Why is gangsters paradise playing in the background.
Seriously. Whoever chose this song needs to be whipped in the face with a rotting trout.
For those of you who weren't there in the 90's, "Gangster's Paradise" was written for the movie Dangerous Minds, which is a (admittedly mediocre and rather insulting) movie about a white teacher who goes into a troubled inner city school and makes a difference in a bunch of juvenile delinquents' lives with music.

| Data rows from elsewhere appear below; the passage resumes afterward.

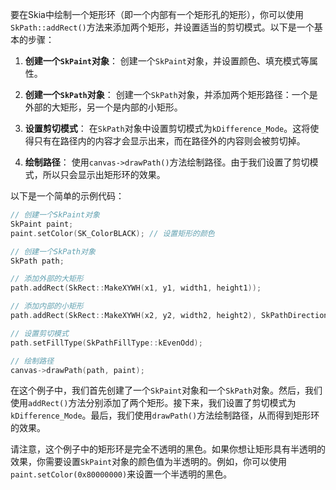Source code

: 要在Skia中绘制一个矩形环（即一个内部有一个矩形孔的矩形），你可以使用`SkPath::addRect()`方法来添加两个矩形，并设置适当的剪切模式。以下是一个基本的步骤：

1. **创建一个`SkPaint`对象**：
   创建一个`SkPaint`对象，并设置颜色、填充模式等属性。

2. **创建一个`SkPath`对象**：
   创建一个`SkPath`对象，并添加两个矩形路径：一个是外部的大矩形，另一个是内部的小矩形。

3. **设置剪切模式**：
   在`SkPath`对象中设置剪切模式为`kDifference_Mode`。这将使得只有在路径内的内容才会显示出来，而在路径外的内容则会被剪切掉。

4. **绘制路径**：
   使用`canvas->drawPath()`方法绘制路径。由于我们设置了剪切模式，所以只会显示出矩形环的效果。

以下是一个简单的示例代码：

```cpp
// 创建一个SkPaint对象
SkPaint paint;
paint.setColor(SK_ColorBLACK); // 设置矩形的颜色

// 创建一个SkPath对象
SkPath path;

// 添加外部的大矩形
path.addRect(SkRect::MakeXYWH(x1, y1, width1, height1));

// 添加内部的小矩形
path.addRect(SkRect::MakeXYWH(x2, y2, width2, height2), SkPathDirection::kCW_Direction);

// 设置剪切模式
path.setFillType(SkPathFillType::kEvenOdd);

// 绘制路径
canvas->drawPath(path, paint);
```

在这个例子中，我们首先创建了一个`SkPaint`对象和一个`SkPath`对象。然后，我们使用`addRect()`方法分别添加了两个矩形。接下来，我们设置了剪切模式为`kDifference_Mode`。最后，我们使用`drawPath()`方法绘制路径，从而得到矩形环的效果。

请注意，这个例子中的矩形环是完全不透明的黑色。如果你想让矩形具有半透明的效果，你需要设置`SkPaint`对象的颜色值为半透明的。例如，你可以使用`paint.setColor(0x80000000)`来设置一个半透明的黑色。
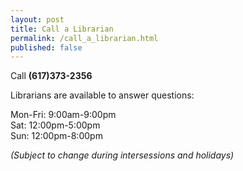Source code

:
 ```yaml
---
layout: post
title: Call a Librarian
permalink: /call_a_librarian.html
published: false
---
```


Call **(617)373-2356** 

Librarians are available to answer questions:

Mon-Fri: 9:00am-9:00pm  
Sat: 12:00pm-5:00pm  
Sun: 12:00pm-8:00pm 

*(Subject to change during intersessions and holidays)*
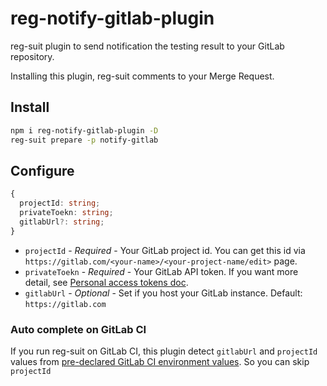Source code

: # reg-notify-gitlab-plugin
reg-suit plugin to send notification the testing result to your GitLab repository.

Installing this plugin, reg-suit comments to your Merge Request.

## Install

```sh
npm i reg-notify-gitlab-plugin -D
reg-suit prepare -p notify-gitlab
```

## Configure

```ts
{
  projectId: string;
  privateToekn: string;
  gitlabUrl?: string;
}
```

- `projectId` - *Required* - Your GitLab project id. You can get this id via `https://gitlab.com/<your-name>/<your-project-name/edit>` page.
- `privateToekn` - *Required* - Your GitLab API token. If you want more detail, see [Personal access tokens doc](https://docs.gitlab.com/ee/user/profile/personal_access_tokens.html).
- `gitlabUrl` - *Optional* - Set if you host your GitLab instance. Default: `https://gitlab.com`

### Auto complete on GitLab CI

If you run reg-suit on GitLab CI, this plugin detect `gitlabUrl` and `projectId` values from [pre-declared GitLab CI environment values](https://docs.gitlab.com/ee/ci/variables/#predefined-variables-environment-variables).
So you can skip `projectId`
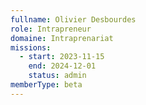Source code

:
 ```yaml
---
fullname: Olivier Desbourdes
role: Intrapreneur
domaine: Intraprenariat
missions:
  - start: 2023-11-15
    end: 2024-12-01
    status: admin
memberType: beta
---
```

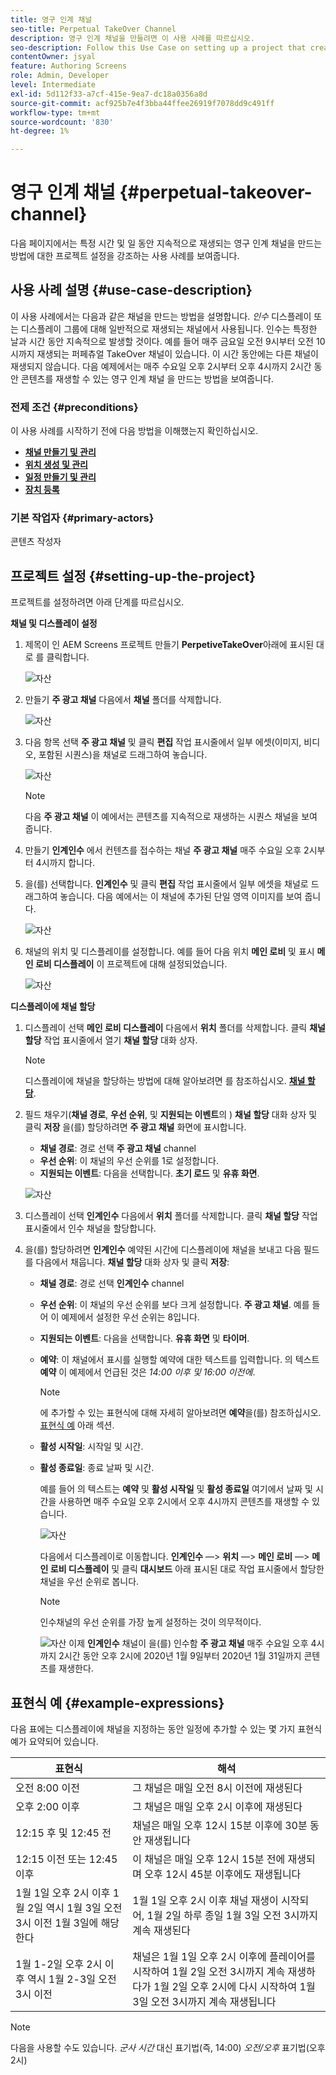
 ```yaml
---
title: 영구 인계 채널
seo-title: Perpetual TakeOver Channel
description: 영구 인계 채널을 만들려면 이 사용 사례를 따르십시오.
seo-description: Follow this Use Case on setting up a project that creates a Perpetual TakeOver channel that plays for a specific time day and time continuously.
contentOwner: jsyal
feature: Authoring Screens
role: Admin, Developer
level: Intermediate
exl-id: 5d112f33-a7cf-415e-9ea7-dc18a0356a8d
source-git-commit: acf925b7e4f3bba44ffee26919f7078dd9c491ff
workflow-type: tm+mt
source-wordcount: '830'
ht-degree: 1%

---
```


# 영구 인계 채널 {#perpetual-takeover-channel}

다음 페이지에서는 특정 시간 및 일 동안 지속적으로 재생되는 영구 인계 채널을 만드는 방법에 대한 프로젝트 설정을 강조하는 사용 사례를 보여줍니다.

## 사용 사례 설명 {#use-case-description}

이 사용 사례에서는 다음과 같은 채널을 만드는 방법을 설명합니다. *인수* 디스플레이 또는 디스플레이 그룹에 대해 일반적으로 재생되는 채널에서 사용됩니다. 인수는 특정한 날과 시간 동안 지속적으로 발생할 것이다.
예를 들어 매주 금요일 오전 9시부터 오전 10시까지 재생되는 퍼페츄얼 TakeOver 채널이 있습니다. 이 시간 동안에는 다른 채널이 재생되지 않습니다. 다음 예제에서는 매주 수요일 오후 2시부터 오후 4시까지 2시간 동안 콘텐츠를 재생할 수 있는 영구 인계 채널 을 만드는 방법을 보여줍니다.

### 전제 조건 {#preconditions}

이 사용 사례를 시작하기 전에 다음 방법을 이해했는지 확인하십시오.

* **[채널 만들기 및 관리](managing-channels.md)**
* **[위치 생성 및 관리](managing-locations.md)**
* **[일정 만들기 및 관리](managing-schedules.md)**
* **[장치 등록](device-registration.md)**

### 기본 작업자 {#primary-actors}

콘텐츠 작성자

## 프로젝트 설정 {#setting-up-the-project}

프로젝트를 설정하려면 아래 단계를 따르십시오.

**채널 및 디스플레이 설정**

1. 제목이 인 AEM Screens 프로젝트 만들기 **PerpetiveTakeOver**&#x200B;아래에 표시된 대로 를 클릭합니다.

   ![자산](assets/p_usecase1.png)

1. 만들기 **주 광고 채널** 다음에서 **채널** 폴더를 삭제합니다.

   ![자산](assets/p_usecase2.png)

1. 다음 항목 선택 **주 광고 채널** 및 클릭 **편집** 작업 표시줄에서 일부 에셋(이미지, 비디오, 포함된 시퀀스)을 채널로 드래그하여 놓습니다.

   ![자산](assets/p_usecase3.png)


   >[!NOTE]
   >다음 **주 광고 채널** 이 예에서는 콘텐츠를 지속적으로 재생하는 시퀀스 채널을 보여 줍니다.

1. 만들기 **인계인수** 에서 컨텐츠를 접수하는 채널 **주 광고 채널** 매주 수요일 오후 2시부터 4시까지 합니다.

1. 을(를) 선택합니다. **인계인수** 및 클릭 **편집** 작업 표시줄에서 일부 에셋을 채널로 드래그하여 놓습니다. 다음 예에서는 이 채널에 추가된 단일 영역 이미지를 보여 줍니다.

   ![자산](assets/p_usecase4.png)

1. 채널의 위치 및 디스플레이를 설정합니다. 예를 들어 다음 위치 **메인 로비** 및 표시 **메인 로비 디스플레이** 이 프로젝트에 대해 설정되었습니다.

   ![자산](assets/p_usecase5.png)

**디스플레이에 채널 할당**

1. 디스플레이 선택 **메인 로비 디스플레이** 다음에서 **위치** 폴더를 삭제합니다. 클릭 **채널 할당** 작업 표시줄에서 열기 **채널 할당** 대화 상자.

   >[!NOTE]
   >디스플레이에 채널을 할당하는 방법에 대해 알아보려면 를 참조하십시오. **[채널 할당](channel-assignment.md)**.

1. 필드 채우기(**채널 경로**, **우선 순위**, 및 **지원되는 이벤트**&#x200B;의 ) **채널 할당** 대화 상자 및 클릭 **저장** 을(를) 할당하려면 **주 광고 채널** 화면에 표시합니다.

   * **채널 경로**: 경로 선택 **주 광고 채널** channel
   * **우선 순위**: 이 채널의 우선 순위를 1로 설정합니다.
   * **지원되는 이벤트**: 다음을 선택합니다. **초기 로드** 및 **유휴 화면**.

   ![자산](assets/p_usecase6.png)

1. 디스플레이 선택 **인계인수** 다음에서 **위치** 폴더를 삭제합니다. 클릭 **채널 할당** 작업 표시줄에서 인수 채널을 할당합니다.

1. 을(를) 할당하려면 **인계인수** 예약된 시간에 디스플레이에 채널을 보내고 다음 필드를 다음에서 채웁니다. **채널 할당** 대화 상자 및 클릭 **저장**:

   * **채널 경로**: 경로 선택 **인계인수** channel
   * **우선 순위**: 이 채널의 우선 순위를 보다 크게 설정합니다. **주 광고 채널**. 예를 들어 이 예제에서 설정한 우선 순위는 8입니다.
   * **지원되는 이벤트**: 다음을 선택합니다. **유휴 화면** 및 **타이머**.
   * **예약**: 이 채널에서 표시를 실행할 예약에 대한 텍스트를 입력합니다. 의 텍스트 **예약** 이 예제에서 언급된 것은 *14:00 이후 및 16:00 이전에*.

      >[!NOTE]
      >에 추가할 수 있는 표현식에 대해 자세히 알아보려면 **예약**&#x200B;을(를) 참조하십시오. [표현식 예](#example-expressions) 아래 섹션.
   * **활성 시작일**: 시작일 및 시간.
   * **활성 종료일**: 종료 날짜 및 시간.

      예를 들어 의 텍스트는 **예약** 및 **활성 시작일** 및 **활성 종료일** 여기에서 날짜 및 시간을 사용하면 매주 수요일 오후 2시에서 오후 4시까지 콘텐츠를 재생할 수 있습니다.


      ![자산](assets/p_usecase7.png)

      다음에서 디스플레이로 이동합니다. **인계인수** —> **위치** —> **메인 로비** —> **메인 로비 디스플레이** 및 클릭 **대시보드** 아래 표시된 대로 작업 표시줄에서 할당한 채널을 우선 순위로 봅니다.

      >[!NOTE]
      >인수채널의 우선 순위를 가장 높게 설정하는 것이 의무적이다.

      ![자산](assets/p_usecase8.png)
이제 **인계인수** 채널이 을(를) 인수함 **주 광고 채널** 매주 수요일 오후 4시까지 2시간 동안 오후 2시에 2020년 1월 9일부터 2020년 1월 31일까지 콘텐츠를 재생한다.

## 표현식 예 {#example-expressions}

다음 표에는 디스플레이에 채널을 지정하는 동안 일정에 추가할 수 있는 몇 가지 표현식 예가 요약되어 있습니다.

| **표현식** | **해석** |
|---|---|
| 오전 8:00 이전 | 그 채널은 매일 오전 8시 이전에 재생된다 |
| 오후 2:00 이후 | 그 채널은 매일 오후 2시 이후에 재생된다 |
| 12:15 후 및 12:45 전 | 채널은 매일 오후 12시 15분 이후에 30분 동안 재생됩니다 |
| 12:15 이전 또는 12:45 이후 | 이 채널은 매일 오후 12시 15분 전에 재생되며 오후 12시 45분 이후에도 재생됩니다 |
| 1월 1일 오후 2시 이후 1월 2일 역시 1월 3일 오전 3시 이전 1월 3일에 해당한다 | 1월 1일 오후 2시 이후 채널 재생이 시작되어, 1월 2일 하루 종일 1월 3일 오전 3시까지 계속 재생된다 |
| 1월 1-2일 오후 2시 이후 역시 1월 2-3일 오전 3시 이전 | 채널은 1월 1일 오후 2시 이후에 플레이어를 시작하여 1월 2일 오전 3시까지 계속 재생하다가 1월 2일 오후 2시에 다시 시작하여 1월 3일 오전 3시까지 계속 재생됩니다 |

>[!NOTE]
>
>다음을 사용할 수도 있습니다. _군사 시간_ 대신 표기법(즉, 14:00) *오전/오후* 표기법(오후 2시)
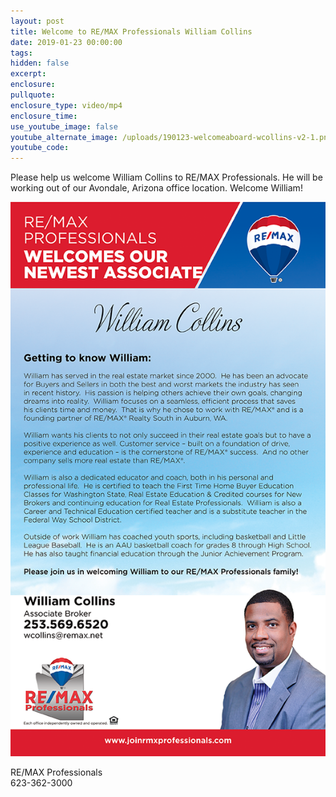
 ```yaml
---
layout: post
title: Welcome to RE/MAX Professionals William Collins
date: 2019-01-23 00:00:00
tags:
hidden: false
excerpt:
enclosure:
pullquote:
enclosure_type: video/mp4
enclosure_time:
use_youtube_image: false
youtube_alternate_image: /uploads/190123-welcomeaboard-wcollins-v2-1.png
youtube_code:
---
```


Please help us welcome William Collins to RE/MAX Professionals. He will be working out of our Avondale, Arizona office location. Welcome William!

![](/uploads/190123-welcomeaboard-wcollins-v2.png)

RE/MAX Professionals<br>623-362-3000
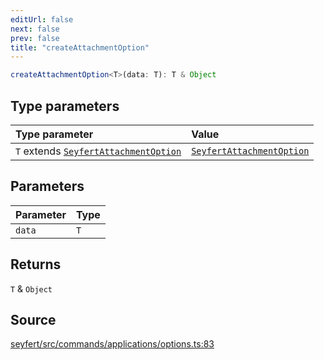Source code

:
 ```yaml
---
editUrl: false
next: false
prev: false
title: "createAttachmentOption"
---
```


```ts
createAttachmentOption<T>(data: T): T & Object
```

## Type parameters

| Type parameter | Value |
| :------ | :------ |
| `T` extends [`SeyfertAttachmentOption`](/api/type-aliases/seyfertattachmentoption/) | [`SeyfertAttachmentOption`](/api/type-aliases/seyfertattachmentoption/) |

## Parameters

| Parameter | Type |
| :------ | :------ |
| `data` | `T` |

## Returns

`T` & `Object`

## Source

[seyfert/src/commands/applications/options.ts:83](https://github.com/potoland/potocuit/blob/fe122a1/src/commands/applications/options.ts#L83)

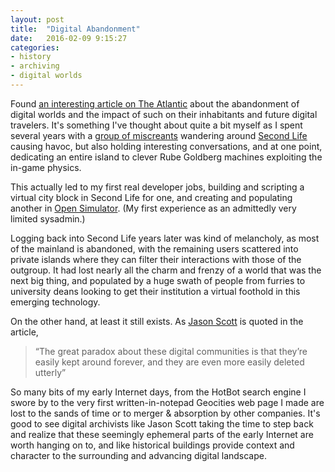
 ```yaml
---
layout: post
title:  "Digital Abandonment"
date:   2016-02-09 9:15:27
categories:
- history
- archiving
- digital worlds
---
```

Found [an interesting article on The Atlantic][atlantic] about the abandonment of
digital worlds and the impact of such on their inhabitants and future
digital travelers.  It's something I've thought about quite a bit myself
as I spent several years with a [group of miscreants][w-hat] wandering around
[Second Life][sl] causing havoc, but also holding interesting conversations,
and at one point, dedicating an entire island to clever Rube Goldberg
machines exploiting the in-game physics.

This actually led to my first real developer jobs, building and scripting
a virtual city block in Second Life for one, and creating and populating
another in [Open Simulator][os]. (My first experience as an admittedly
very limited sysadmin.)

Logging back into Second Life years later was kind of melancholy, as
most of the mainland is abandoned, with the remaining users scattered
into private islands where they can filter their interactions with
those of the outgroup.  It had lost nearly all the charm and frenzy of a
world that was the next big thing, and populated by a huge swath of
people from furries to university deans looking to get their institution
a virtual foothold in this emerging technology.

On the other hand, at least it still exists.  As [Jason
Scott][js] is quoted in the article,

> “The great paradox about these digital communities is that they’re
> easily kept around forever, and they are even more easily deleted
> utterly”

So many bits of my early Internet days, from the HotBot search engine I
swore by to the very first written-in-notepad Geocities web page I made
are lost to the sands of time or to merger & absorption by other
companies.  It's good to see digital archivists like Jason Scott taking
the time to step back and realize that these seemingly ephemeral parts
of the early Internet are worth hanging on to, and like historical
buildings provide context and character to the surrounding and advancing
digital landscape.

[atlantic]: http://www.theatlantic.com/technology/archive/2014/07/what-happens-when-digital-cities-are-abandoned/373941/
[sl]: http://secondlife.com/
[w-hat]: http://w-hat.com/
[os]: http://opensimulator.org/wiki/Main_Page
[js]: https://twitter.com/textfiles
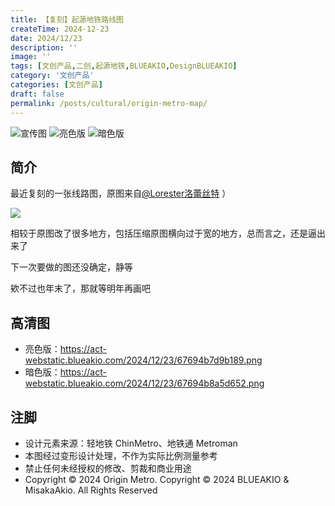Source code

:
 ```yaml
---
title: 【复刻】起源地铁路线图
createTime: 2024-12-23
date: 2024/12/23
description: ''
image: ''
tags: [文创产品,二创,起源地铁,BLUEAKIO,DesignBLUEAKIO]
category: '文创产品'
categories: [文创产品]
draft: false 
permalink: /posts/cultural/origin-metro-map/
---
```

![](https://act-webstatic.blueakio.com/2024/12/23/67694aae2f03f.png '宣传图')
![](https://act-webstatic.blueakio.com/2024/12/23/67694b7d9b189.png '亮色版')
![](https://act-webstatic.blueakio.com/2024/12/23/67694b8a5d652.png '暗色版')

## 简介
最近复刻的一张线路图，原图来自[@Lorester洛蕾丝特](https://space.bilibili.com/196604477) ）

![](https://act-webstatic.blueakio.com/2024/12/23/67694b4361010.png)

相较于原图改了很多地方，包括压缩原图横向过于宽的地方，总而言之，还是逼出来了

下一次要做的图还没确定，静等

欸不过也年末了，那就等明年再画吧

## 高清图
- 亮色版：https://act-webstatic.blueakio.com/2024/12/23/67694b7d9b189.png
- 暗色版：https://act-webstatic.blueakio.com/2024/12/23/67694b8a5d652.png

## 注脚
- 设计元素来源：轻地铁 ChinMetro、地铁通 Metroman
- 本图经过变形设计处理，不作为实际比例测量参考
- 禁止任何未经授权的修改、剪裁和商业用途
- Copyright © 2024 Origin Metro. Copyright © 2024 BLUEAKIO & MisakaAkio. All Rights Reserved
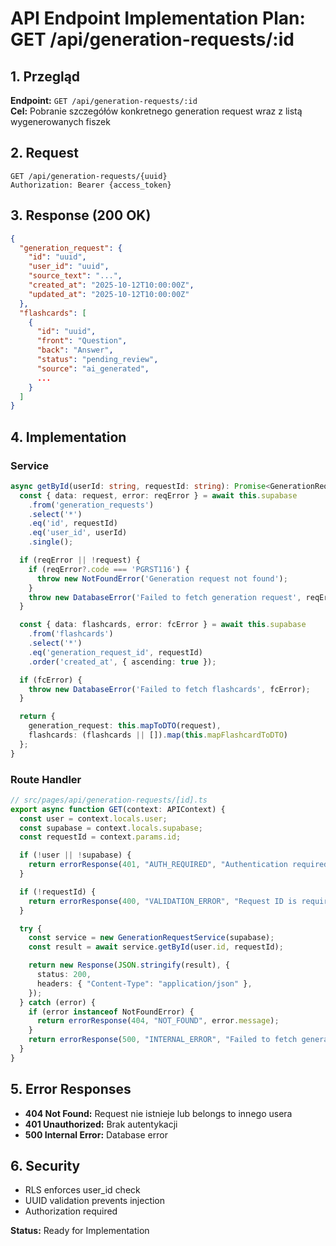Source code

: # API Endpoint Implementation Plan: GET /api/generation-requests/:id

## 1. Przegląd

**Endpoint:** `GET /api/generation-requests/:id`  
**Cel:** Pobranie szczegółów konkretnego generation request wraz z listą wygenerowanych fiszek

## 2. Request

```
GET /api/generation-requests/{uuid}
Authorization: Bearer {access_token}
```

## 3. Response (200 OK)

```json
{
  "generation_request": {
    "id": "uuid",
    "user_id": "uuid",
    "source_text": "...",
    "created_at": "2025-10-12T10:00:00Z",
    "updated_at": "2025-10-12T10:00:00Z"
  },
  "flashcards": [
    {
      "id": "uuid",
      "front": "Question",
      "back": "Answer",
      "status": "pending_review",
      "source": "ai_generated",
      ...
    }
  ]
}
```

## 4. Implementation

### Service

```typescript
async getById(userId: string, requestId: string): Promise<GenerationRequestDetailResponse> {
  const { data: request, error: reqError } = await this.supabase
    .from('generation_requests')
    .select('*')
    .eq('id', requestId)
    .eq('user_id', userId)
    .single();

  if (reqError || !request) {
    if (reqError?.code === 'PGRST116') {
      throw new NotFoundError('Generation request not found');
    }
    throw new DatabaseError('Failed to fetch generation request', reqError);
  }

  const { data: flashcards, error: fcError } = await this.supabase
    .from('flashcards')
    .select('*')
    .eq('generation_request_id', requestId)
    .order('created_at', { ascending: true });

  if (fcError) {
    throw new DatabaseError('Failed to fetch flashcards', fcError);
  }

  return {
    generation_request: this.mapToDTO(request),
    flashcards: (flashcards || []).map(this.mapFlashcardToDTO)
  };
}
```

### Route Handler

```typescript
// src/pages/api/generation-requests/[id].ts
export async function GET(context: APIContext) {
  const user = context.locals.user;
  const supabase = context.locals.supabase;
  const requestId = context.params.id;

  if (!user || !supabase) {
    return errorResponse(401, "AUTH_REQUIRED", "Authentication required");
  }

  if (!requestId) {
    return errorResponse(400, "VALIDATION_ERROR", "Request ID is required");
  }

  try {
    const service = new GenerationRequestService(supabase);
    const result = await service.getById(user.id, requestId);

    return new Response(JSON.stringify(result), {
      status: 200,
      headers: { "Content-Type": "application/json" },
    });
  } catch (error) {
    if (error instanceof NotFoundError) {
      return errorResponse(404, "NOT_FOUND", error.message);
    }
    return errorResponse(500, "INTERNAL_ERROR", "Failed to fetch generation request");
  }
}
```

## 5. Error Responses

- **404 Not Found:** Request nie istnieje lub belongs to innego usera
- **401 Unauthorized:** Brak autentykacji
- **500 Internal Error:** Database error

## 6. Security

- RLS enforces user_id check
- UUID validation prevents injection
- Authorization required

**Status:** Ready for Implementation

It was based on a true story, but in real life the teacher taught poetry by using rap and connecting with the kids on their level, which the school's authorities fight her on because they see the kids as lost causes; the insulting part is the movies changed the rap and connecting with them on their level to 60's hippie rock and token acknowledgement that "yeah, it was kinda about drugs so it works on your level," basically turning a touching story about crossing barriers to help people into a Mighty Whitey story.
The song Dangerous Minds is basically referencing how the students' lives would have turned out without her--stuck in a gang/criminal lifestyle they were heading toward at the beginning of the movie, lamenting that they don't want this, that they have no way out, that their own parents disowned them/think they're a lost cause, and basically killing people who offend them because that's all they know how to do anymore.
I get that advertisements pull this all the time, choosing songs either because they're catchy or because they don't pay attention to the lyrics enough to actually understand what it's about, but this is a rather extreme example because the lyrics even to a casual listener don't fit the movie they're advertising. Either that or someone on the advertising team decided that "rebellious teen" means "gangster wannabe."